» Task requirements
Reproduce all the records word for word. Omit images.

» Given records
★ ★ ★ ★

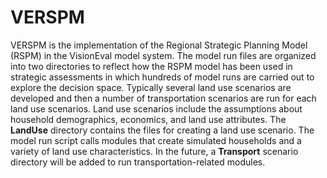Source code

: # VERSPM #  
VERSPM is the implementation of the Regional Strategic Planning Model (RSPM) in the VisionEval model system. The model run files are organized into two directories to reflect how the RSPM model has been used in strategic assessments in which hundreds of model runs are carried out to explore the decision space. Typically several land use scenarios are developed and then a number of transportation scenarios are run for each land use scenarios. Land use scenarios include the assumptions about household demographics, economics, and land use attributes. The **LandUse** directory contains the files for creating a land use scenario. The model run script calls modules that create simulated households and a variety of land use characteristics. In the future, a **Transport** scenario directory will be added to run transportation-related modules.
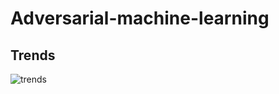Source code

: # Adversarial-machine-learning

## Trends
![trends](https://nicholas.carlini.com/writing/2019/advex_plot.png)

★ ★ ★ ★

» Task solution
Source code

: # VERSPM #  
VERSPM is the implementation of the Regional Strategic Planning Model (RSPM) in the VisionEval model system. The model run files are organized into two directories to reflect how the RSPM model has been used in strategic assessments in which hundreds of model runs are carried out to explore the decision space. Typically several land use scenarios are developed and then a number of transportation scenarios are run for each land use scenarios. Land use scenarios include the assumptions about household demographics, economics, and land use attributes. The **LandUse** directory contains the files for creating a land use scenario. The model run script calls modules that create simulated households and a variety of land use characteristics. In the future, a **Transport** scenario directory will be added to run transportation-related modules.
Source code

: # Adversarial-machine-learning

## Trends
![trends](https://nicholas.carlini.com/writing/2019/advex_plot.png)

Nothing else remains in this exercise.